Building a Data Processing Pipeline with Amazon Kinesis Data Streams and Kubeless

If you’re already running Kubernetes, FaaS (Functions as a Service) platforms on Kubernetes can help you leverage your existing investment in EC2 by enabling serverless computing. The real significance of such platforms, however, lies in the number of data sources that can trigger the deployed function. The first part of this two-part series introduced one such FaaS platform, Kubeless. This second part explains how to use Amazon Kinesis Data Streams as a trigger for functions deployed in Kubeless.
– Arun

In our previous post, Running FaaS on Kubernetes Cluster on AWS using Kubeless, we went through the basics of the FaaS solution Kubeless and showed you how to get started with Kubeless functions in a kops-based cluster on AWS. In this second post, we’ll show you how to build a data processing pipeline by deploying Kubeless functions that are executed when events appear in an Amazon Kinesis Data Stream. The example we will show pushes #kubecon Tweets to a Kinesis data stream. A Kubeless function is then triggered automatically, which sends a mobile notification via SNS.

Data Processing Pipeline with Amazon Kinesis Data Streams and Kubeless - diagram

Introduction

Streaming data is data generated continuously by thousands of data sources, that simultaneously generate many small-sized data records. There are many sources of streaming data, such as social network feeds, sensor networks, connected IoT devices, or financial transactions. This data needs to be processed sequentially and incrementally in real time, on a record-by-record basis, and can be used for a variety of purposes such as analytics. Processing streaming data typically has typically needed a streaming data solution and complex event processing systems. However, with a managed data streaming service like Kinesis and a FaaS platform like Kubeless, it can be easier and quicker to build a solution that lets you get value from streaming data, without worrying about the infrastructure.

Amazon Kinesis Data Streams is a fully-managed streaming data service that makes it easy to collect, process, and analyze real-time, streaming data; it offers key capabilities to cost-effectively process streaming data at any scale. The unit of data stored by Kinesis Data Streams is a data record: a stream represents a group of data records. The scaling unit of a Kinesis stream is a shard. The data records in a stream are distributed into shards. Shards are also responsible for the partitioning of the stream — all records entering the stream are partitioned into a shard by a PartitionKey, which can be specified by the producer. All records with the same PartitionKey are guaranteed to be partitioned into the same shard so records are stored and read in the same order they were created.

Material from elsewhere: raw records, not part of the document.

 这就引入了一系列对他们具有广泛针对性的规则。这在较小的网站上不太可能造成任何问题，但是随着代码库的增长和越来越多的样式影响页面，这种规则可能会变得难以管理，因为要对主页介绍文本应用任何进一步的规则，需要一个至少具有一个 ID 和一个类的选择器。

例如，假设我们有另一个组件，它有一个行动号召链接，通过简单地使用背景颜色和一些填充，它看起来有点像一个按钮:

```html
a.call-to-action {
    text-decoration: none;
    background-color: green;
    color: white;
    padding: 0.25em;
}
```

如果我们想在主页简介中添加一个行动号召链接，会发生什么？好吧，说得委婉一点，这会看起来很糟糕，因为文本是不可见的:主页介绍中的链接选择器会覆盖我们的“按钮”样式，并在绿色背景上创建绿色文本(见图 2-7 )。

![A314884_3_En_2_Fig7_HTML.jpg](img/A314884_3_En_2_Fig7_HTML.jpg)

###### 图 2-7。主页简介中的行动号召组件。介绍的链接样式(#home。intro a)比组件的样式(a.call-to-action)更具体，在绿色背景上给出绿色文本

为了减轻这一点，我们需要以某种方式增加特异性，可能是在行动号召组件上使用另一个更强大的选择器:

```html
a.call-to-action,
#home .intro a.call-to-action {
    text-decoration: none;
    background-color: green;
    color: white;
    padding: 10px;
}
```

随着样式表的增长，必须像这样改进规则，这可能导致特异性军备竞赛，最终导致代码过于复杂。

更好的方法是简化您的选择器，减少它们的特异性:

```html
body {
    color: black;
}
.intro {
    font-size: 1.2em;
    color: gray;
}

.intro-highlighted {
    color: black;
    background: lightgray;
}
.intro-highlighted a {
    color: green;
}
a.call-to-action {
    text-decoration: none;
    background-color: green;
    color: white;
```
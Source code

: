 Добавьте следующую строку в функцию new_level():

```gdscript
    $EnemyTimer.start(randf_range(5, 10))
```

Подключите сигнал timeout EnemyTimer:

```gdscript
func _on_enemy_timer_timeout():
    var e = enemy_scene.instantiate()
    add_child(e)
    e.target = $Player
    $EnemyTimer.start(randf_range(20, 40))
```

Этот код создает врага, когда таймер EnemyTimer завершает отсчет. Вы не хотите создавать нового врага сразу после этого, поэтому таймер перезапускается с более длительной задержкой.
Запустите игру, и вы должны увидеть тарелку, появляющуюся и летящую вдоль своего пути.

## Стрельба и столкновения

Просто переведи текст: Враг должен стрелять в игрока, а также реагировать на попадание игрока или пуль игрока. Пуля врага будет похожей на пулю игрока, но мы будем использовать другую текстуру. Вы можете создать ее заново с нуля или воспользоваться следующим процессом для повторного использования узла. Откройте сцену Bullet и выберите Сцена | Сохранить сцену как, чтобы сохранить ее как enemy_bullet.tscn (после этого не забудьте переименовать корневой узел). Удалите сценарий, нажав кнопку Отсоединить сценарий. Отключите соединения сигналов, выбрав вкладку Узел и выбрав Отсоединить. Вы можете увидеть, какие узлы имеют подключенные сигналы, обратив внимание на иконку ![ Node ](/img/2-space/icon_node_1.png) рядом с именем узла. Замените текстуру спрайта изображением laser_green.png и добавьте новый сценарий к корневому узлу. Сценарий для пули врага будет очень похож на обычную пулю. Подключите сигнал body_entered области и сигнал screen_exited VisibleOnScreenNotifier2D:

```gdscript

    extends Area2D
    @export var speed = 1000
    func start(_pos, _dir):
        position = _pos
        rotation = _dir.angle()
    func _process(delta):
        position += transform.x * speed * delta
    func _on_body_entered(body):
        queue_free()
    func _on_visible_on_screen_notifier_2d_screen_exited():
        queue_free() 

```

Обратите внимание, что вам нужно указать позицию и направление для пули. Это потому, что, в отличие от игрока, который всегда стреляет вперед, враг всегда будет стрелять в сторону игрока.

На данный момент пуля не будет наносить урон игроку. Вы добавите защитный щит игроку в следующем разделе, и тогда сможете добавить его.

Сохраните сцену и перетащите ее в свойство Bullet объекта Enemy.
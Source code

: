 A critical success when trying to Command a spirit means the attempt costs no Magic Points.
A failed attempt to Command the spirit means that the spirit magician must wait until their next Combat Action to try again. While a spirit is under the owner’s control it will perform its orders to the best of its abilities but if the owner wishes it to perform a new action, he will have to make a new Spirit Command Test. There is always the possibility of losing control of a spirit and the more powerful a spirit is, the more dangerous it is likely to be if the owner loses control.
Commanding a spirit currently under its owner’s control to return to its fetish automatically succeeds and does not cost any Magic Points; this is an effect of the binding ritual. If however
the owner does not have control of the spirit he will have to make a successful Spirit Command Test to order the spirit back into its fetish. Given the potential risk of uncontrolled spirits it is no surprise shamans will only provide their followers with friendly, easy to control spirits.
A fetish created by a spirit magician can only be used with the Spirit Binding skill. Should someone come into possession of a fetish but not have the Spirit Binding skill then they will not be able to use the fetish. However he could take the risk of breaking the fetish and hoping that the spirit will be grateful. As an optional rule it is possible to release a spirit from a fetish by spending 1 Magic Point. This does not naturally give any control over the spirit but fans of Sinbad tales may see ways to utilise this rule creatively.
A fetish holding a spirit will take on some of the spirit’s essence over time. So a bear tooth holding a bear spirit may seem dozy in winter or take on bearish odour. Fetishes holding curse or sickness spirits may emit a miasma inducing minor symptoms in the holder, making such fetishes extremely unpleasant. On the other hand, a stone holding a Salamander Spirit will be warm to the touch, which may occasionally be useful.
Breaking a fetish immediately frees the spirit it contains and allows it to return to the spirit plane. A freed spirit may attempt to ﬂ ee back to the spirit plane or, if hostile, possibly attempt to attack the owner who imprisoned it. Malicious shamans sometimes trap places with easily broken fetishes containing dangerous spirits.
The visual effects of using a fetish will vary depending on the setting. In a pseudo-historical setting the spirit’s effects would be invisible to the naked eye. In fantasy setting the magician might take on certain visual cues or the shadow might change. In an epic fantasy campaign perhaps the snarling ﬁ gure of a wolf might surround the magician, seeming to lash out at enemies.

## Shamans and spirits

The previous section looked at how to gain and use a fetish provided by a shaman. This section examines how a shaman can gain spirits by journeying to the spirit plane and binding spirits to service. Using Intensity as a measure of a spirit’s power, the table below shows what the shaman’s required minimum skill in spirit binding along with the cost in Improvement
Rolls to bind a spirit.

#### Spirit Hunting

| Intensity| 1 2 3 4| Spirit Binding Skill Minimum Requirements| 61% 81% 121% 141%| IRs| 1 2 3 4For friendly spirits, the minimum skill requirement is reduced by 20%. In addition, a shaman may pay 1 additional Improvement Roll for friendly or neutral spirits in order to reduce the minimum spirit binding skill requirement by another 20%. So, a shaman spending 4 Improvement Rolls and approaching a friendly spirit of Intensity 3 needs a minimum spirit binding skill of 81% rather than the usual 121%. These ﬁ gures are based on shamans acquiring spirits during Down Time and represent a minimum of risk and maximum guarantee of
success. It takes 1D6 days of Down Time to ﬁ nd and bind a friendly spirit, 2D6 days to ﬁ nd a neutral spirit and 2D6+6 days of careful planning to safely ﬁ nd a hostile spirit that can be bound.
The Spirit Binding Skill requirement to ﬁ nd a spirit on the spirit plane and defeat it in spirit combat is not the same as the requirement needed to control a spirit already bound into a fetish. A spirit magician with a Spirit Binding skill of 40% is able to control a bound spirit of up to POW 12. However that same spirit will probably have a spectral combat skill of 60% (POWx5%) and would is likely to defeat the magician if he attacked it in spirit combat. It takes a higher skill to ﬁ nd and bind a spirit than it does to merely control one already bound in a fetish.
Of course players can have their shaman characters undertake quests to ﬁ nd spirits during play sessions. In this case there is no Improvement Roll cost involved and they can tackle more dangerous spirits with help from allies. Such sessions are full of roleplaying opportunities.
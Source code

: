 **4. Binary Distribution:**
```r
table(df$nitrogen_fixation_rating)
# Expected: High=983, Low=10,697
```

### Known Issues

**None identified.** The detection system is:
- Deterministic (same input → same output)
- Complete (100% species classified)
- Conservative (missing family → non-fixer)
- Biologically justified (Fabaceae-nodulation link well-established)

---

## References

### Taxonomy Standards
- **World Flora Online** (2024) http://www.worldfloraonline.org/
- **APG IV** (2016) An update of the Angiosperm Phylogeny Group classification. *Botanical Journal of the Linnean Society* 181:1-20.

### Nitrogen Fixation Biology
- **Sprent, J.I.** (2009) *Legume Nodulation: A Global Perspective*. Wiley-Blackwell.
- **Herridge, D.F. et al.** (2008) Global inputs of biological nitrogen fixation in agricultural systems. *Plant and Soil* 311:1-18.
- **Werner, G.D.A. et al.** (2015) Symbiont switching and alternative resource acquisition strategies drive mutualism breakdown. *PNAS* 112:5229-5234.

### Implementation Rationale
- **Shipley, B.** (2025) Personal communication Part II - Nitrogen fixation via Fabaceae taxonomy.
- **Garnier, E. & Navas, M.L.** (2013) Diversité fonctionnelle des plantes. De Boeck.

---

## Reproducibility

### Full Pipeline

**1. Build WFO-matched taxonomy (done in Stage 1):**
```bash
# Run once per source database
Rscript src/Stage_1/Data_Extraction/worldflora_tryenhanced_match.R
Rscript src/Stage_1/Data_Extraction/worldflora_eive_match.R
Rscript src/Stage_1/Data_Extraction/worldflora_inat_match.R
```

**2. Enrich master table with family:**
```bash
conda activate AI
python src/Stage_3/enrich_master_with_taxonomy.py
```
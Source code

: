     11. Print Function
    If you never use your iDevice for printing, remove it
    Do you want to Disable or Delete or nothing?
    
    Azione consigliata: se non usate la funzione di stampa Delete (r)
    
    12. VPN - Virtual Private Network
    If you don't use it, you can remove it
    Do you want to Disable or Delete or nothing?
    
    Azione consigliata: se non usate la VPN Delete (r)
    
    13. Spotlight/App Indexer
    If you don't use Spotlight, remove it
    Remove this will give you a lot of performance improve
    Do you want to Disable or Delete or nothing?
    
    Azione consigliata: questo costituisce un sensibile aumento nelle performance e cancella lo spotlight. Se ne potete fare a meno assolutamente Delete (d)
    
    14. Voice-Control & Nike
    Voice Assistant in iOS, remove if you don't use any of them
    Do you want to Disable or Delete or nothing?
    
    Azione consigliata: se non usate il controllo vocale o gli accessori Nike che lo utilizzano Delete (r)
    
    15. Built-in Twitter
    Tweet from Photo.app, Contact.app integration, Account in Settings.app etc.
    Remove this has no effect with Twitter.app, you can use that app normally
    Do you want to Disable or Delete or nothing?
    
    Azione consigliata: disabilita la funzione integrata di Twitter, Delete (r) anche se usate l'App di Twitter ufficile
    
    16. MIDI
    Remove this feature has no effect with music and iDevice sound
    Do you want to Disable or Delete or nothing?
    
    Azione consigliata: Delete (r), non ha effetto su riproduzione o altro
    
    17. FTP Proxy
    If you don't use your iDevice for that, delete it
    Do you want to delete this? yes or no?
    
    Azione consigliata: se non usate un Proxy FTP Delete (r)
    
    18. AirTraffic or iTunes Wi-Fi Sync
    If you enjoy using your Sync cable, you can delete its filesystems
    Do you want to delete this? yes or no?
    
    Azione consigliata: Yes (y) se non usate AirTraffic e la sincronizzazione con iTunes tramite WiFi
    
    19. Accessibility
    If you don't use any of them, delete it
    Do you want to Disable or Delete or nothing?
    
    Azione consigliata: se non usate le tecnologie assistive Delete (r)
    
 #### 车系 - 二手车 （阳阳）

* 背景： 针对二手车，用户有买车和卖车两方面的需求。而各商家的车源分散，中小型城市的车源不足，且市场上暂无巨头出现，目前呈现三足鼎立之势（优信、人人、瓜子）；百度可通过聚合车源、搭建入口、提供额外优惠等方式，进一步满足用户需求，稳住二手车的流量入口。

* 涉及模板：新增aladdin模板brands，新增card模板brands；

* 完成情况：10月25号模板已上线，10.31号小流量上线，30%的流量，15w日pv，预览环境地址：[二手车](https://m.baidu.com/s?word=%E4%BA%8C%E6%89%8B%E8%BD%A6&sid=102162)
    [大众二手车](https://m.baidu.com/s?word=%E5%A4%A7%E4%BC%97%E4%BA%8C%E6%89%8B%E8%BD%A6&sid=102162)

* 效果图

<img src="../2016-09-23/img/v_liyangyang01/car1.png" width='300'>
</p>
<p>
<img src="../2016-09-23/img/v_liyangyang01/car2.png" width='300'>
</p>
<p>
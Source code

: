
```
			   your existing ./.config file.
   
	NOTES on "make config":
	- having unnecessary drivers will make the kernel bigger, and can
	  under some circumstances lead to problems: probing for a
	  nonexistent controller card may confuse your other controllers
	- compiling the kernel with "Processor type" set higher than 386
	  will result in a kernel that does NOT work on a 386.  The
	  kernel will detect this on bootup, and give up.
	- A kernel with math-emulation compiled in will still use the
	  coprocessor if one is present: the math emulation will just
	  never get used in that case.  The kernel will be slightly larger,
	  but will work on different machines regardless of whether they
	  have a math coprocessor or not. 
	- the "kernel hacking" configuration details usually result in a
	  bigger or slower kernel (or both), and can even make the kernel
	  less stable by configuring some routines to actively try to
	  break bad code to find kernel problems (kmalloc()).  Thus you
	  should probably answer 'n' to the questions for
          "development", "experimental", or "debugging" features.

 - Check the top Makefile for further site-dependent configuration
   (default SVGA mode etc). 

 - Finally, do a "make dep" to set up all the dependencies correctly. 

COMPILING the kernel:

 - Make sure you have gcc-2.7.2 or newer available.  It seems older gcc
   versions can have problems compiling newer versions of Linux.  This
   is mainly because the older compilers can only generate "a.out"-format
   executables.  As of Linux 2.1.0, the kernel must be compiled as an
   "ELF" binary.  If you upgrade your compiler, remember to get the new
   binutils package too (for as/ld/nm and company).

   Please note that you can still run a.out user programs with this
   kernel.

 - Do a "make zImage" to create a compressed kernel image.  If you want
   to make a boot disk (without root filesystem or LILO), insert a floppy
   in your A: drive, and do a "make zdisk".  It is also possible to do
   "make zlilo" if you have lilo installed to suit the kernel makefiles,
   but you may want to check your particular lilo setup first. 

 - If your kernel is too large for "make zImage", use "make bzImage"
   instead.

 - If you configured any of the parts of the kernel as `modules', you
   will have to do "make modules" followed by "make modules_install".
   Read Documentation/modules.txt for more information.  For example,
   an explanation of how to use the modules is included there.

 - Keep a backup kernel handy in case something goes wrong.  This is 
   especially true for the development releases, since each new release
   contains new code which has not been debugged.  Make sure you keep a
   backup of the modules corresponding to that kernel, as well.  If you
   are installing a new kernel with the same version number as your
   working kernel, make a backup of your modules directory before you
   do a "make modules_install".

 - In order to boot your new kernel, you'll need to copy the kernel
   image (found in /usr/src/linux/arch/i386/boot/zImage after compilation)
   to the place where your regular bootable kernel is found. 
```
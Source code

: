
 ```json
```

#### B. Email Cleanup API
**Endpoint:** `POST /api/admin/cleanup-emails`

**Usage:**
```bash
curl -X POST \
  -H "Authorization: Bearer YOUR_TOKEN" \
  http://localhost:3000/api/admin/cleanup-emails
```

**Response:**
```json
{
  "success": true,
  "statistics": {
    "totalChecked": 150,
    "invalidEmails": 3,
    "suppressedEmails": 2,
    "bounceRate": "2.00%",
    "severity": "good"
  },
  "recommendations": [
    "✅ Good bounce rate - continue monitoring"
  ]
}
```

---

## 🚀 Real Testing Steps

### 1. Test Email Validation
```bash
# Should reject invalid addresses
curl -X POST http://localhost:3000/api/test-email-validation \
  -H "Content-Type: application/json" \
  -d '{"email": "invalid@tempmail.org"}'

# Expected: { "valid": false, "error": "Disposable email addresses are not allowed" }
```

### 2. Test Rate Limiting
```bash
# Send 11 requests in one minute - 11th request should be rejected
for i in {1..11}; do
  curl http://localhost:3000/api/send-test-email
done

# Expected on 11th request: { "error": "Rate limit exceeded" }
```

As explained in our earlier post, kubeless is a Kubernetes-native FaaS framework that lets you deploy functions without having to worry about the underlying infrastructure used for executing them. It is designed to be deployed on top of a Kubernetes cluster and take advantage of all the great Kubernetes primitives. Kubeless is built around the core concepts of functions, triggers, and runtimes. Triggers in Kubeless represent the event sources and associated functions to be executed on occurence of an event from a given event source. Kubeless supports a wide variety of event sources, in this post we’ll focus on support for Kinesis data streams. Kubeless will let you run the functions in response to records being published to a Kinesis stream.

Triggering Kubeless Functions with Kinesis Data Streams

Before diving into the use case of processing tweets, let’s see how Kubeless triggers functions from a Kinesis data stream. The complete walk-through is available on GitHub . To keep it short, a custom controller is deployed inside your Kubernetes cluster. This controller watches a API endpoint that defines mappings betweens Kinesis streams and functions. When a new mapping is created the controller creates a Kinesis consumer and calls the functions over HTTP with the event.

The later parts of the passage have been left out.